The next thing to do is decide who you want to inherit from your estate by clearly specifying their full name and address next to the asset you want them to have. Then carefully think about who you want to receive the residue of your estate – this is all property or money left over after paying administrative and funeral expenses, legacies and any tax.
You then need to think about who you want to appoint as Executors. They are the people who deal with distributing your estate and their role comes into force as soon as you pass away.
If you have children under 18, you should appoint a testamentary guardian to ensure that your children are looked after a person of your choice in the event that you pass away whilst they are minor.
What if I want to exclude someone from my Will?

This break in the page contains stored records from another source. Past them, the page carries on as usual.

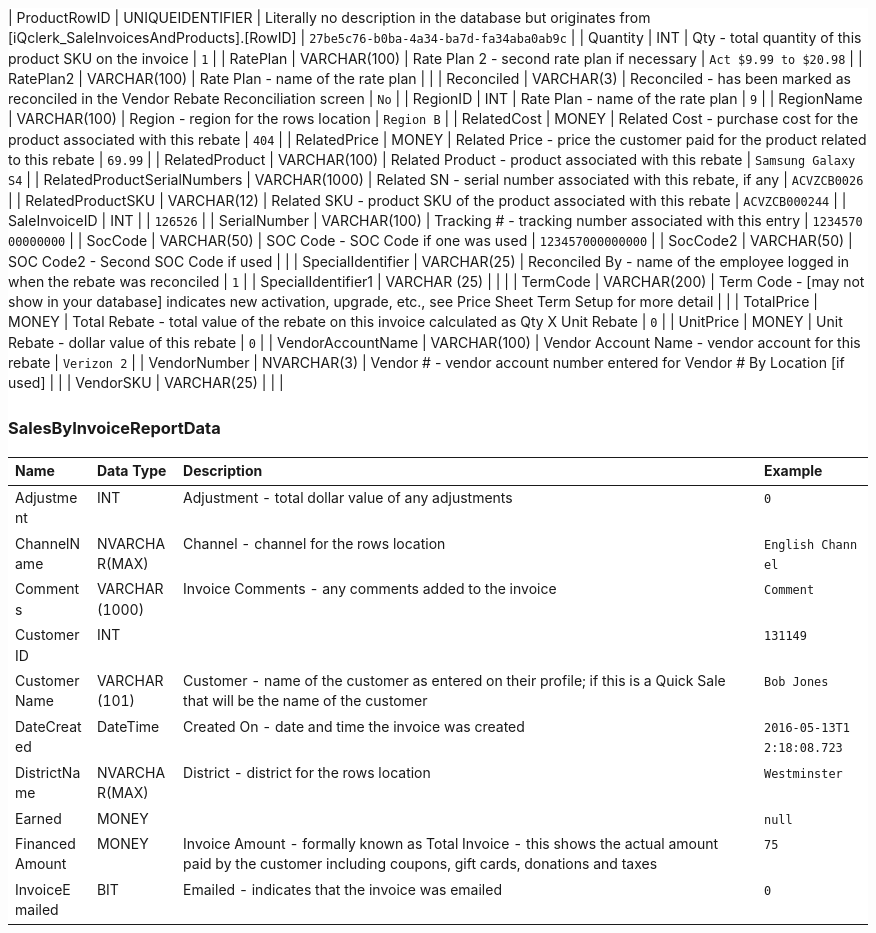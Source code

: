 | ProductRowID | UNIQUEIDENTIFIER | Literally no description in the database but originates from [iQclerk_SaleInvoicesAndProducts].[RowID] | `27be5c76-b0ba-4a34-ba7d-fa34aba0ab9c` |
| Quantity | INT | Qty - total quantity of this product SKU on the invoice | `1` |
| RatePlan | VARCHAR(100) | Rate Plan 2 - second rate plan if necessary | `Act $9.99 to $20.98` |
| RatePlan2 | VARCHAR(100) | Rate Plan - name of the rate plan |  |
| Reconciled | VARCHAR(3) | Reconciled - has been marked as reconciled in the Vendor Rebate Reconciliation screen | `No` |
| RegionID | INT | Rate Plan - name of the rate plan | `9` |
| RegionName | VARCHAR(100) | Region - region for the rows location | `Region B` |
| RelatedCost | MONEY | Related Cost - purchase cost for the product associated with this rebate | `404` |
| RelatedPrice | MONEY | Related Price - price the customer paid for the product related to this rebate | `69.99` |
| RelatedProduct | VARCHAR(100) | Related Product - product associated with this rebate | `Samsung Galaxy S4` |
| RelatedProductSerialNumbers | VARCHAR(1000) | Related SN - serial number associated with this rebate, if any | `ACVZCB0026` |
| RelatedProductSKU | VARCHAR(12) | Related SKU - product SKU of the product associated with this rebate | `ACVZCB000244` |
| SaleInvoiceID | INT |  | `126526` |
| SerialNumber | VARCHAR(100) | Tracking # - tracking number associated with this entry | `123457000000000` |
| SocCode | VARCHAR(50) | SOC Code - SOC Code if one was used | `123457000000000` |
| SocCode2 | VARCHAR(50) | SOC Code2 - Second SOC Code if used |  |
| SpecialIdentifier | VARCHAR(25) | Reconciled By - name of the employee logged in when the rebate was reconciled | `1` |
| SpecialIdentifier1 | VARCHAR (25) |  |  |
| TermCode | VARCHAR(200) | Term Code - [may not show in your database] indicates new activation, upgrade, etc., see Price Sheet Term Setup for more detail |  |
| TotalPrice | MONEY | Total Rebate - total value of the rebate on this invoice calculated as Qty X Unit Rebate | `0` |
| UnitPrice | MONEY | Unit Rebate - dollar value of this rebate | `0` |
| VendorAccountName | VARCHAR(100) | Vendor Account Name - vendor account for this rebate | `Verizon 2` |
| VendorNumber | NVARCHAR(3) | Vendor # - vendor account number entered for Vendor # By Location [if used] |  |
| VendorSKU | VARCHAR(25) |  |  |

### SalesByInvoiceReportData

| Name | Data Type | Description | Example |
|:-----|:----------|:------------|:--------|
| Adjustment | INT | Adjustment - total dollar value of any adjustments | `0` |
| ChannelName | NVARCHAR(MAX) | Channel - channel for the rows location | `English Channel` |
| Comments | VARCHAR (1000) | Invoice Comments - any comments added to the invoice | `Comment` |
| CustomerID | INT |  | `131149` |
| CustomerName | VARCHAR (101) | Customer - name of the customer as entered on their profile; if this is a Quick Sale that will be the name of the customer | `Bob Jones` |
| DateCreated | DateTime | Created On - date and time the invoice was created | `2016-05-13T12:18:08.723` |
| DistrictName | NVARCHAR(MAX) | District - district for the rows location | `Westminster` |
| Earned | MONEY |  | `null` |
| FinancedAmount | MONEY | Invoice Amount - formally known as Total Invoice - this shows the actual amount paid by the customer including coupons, gift cards, donations and taxes | `75` |
| InvoiceEmailed | BIT | Emailed - indicates that the invoice was emailed | `0` |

If you want to exclude someone from inheriting from you estate, it is even more important for you to prepare a Will which reflects this wish, as your Will allows you to leave your estate to whoever you like.
A provision can then be included in your Will to clearly exclude someone and this will limit any potential claims they have against your estate.
What is a Codicil and why would I need one?
There is no specific time, but a Will should be reviewed on a regular basis – it is suggested at least every 5 years or so.
However, it is strongly recommended that you review your Will if your life circumstances have changed, for example, in the event of the birth of a child, new relationship, death of a relative or loved one or if you acquire further assets since preparing your Will.
Who can witness a Will being signed?
A witness must be independent and needs to be over 18 years old. You need witnesses for a Will to be valid.
Alongside the solicitor who prepares the Will, neighbours, friends and work colleagues are the most common people asked to witness a Will. Another option is a Doctor/GP and this is particularly advisable if the person making the Will could be considered as vulnerable.
It is extremely important that a witness is not a beneficiary or potential beneficiary named in the Will, nor should they be a spouse or civil partner of such person, as the beneficiary would then lose their rights to inherit under the Will.
A witness cannot be related to the person preparing the Will, the executors named in the Will or any beneficiaries by blood, marriage or civil partnership.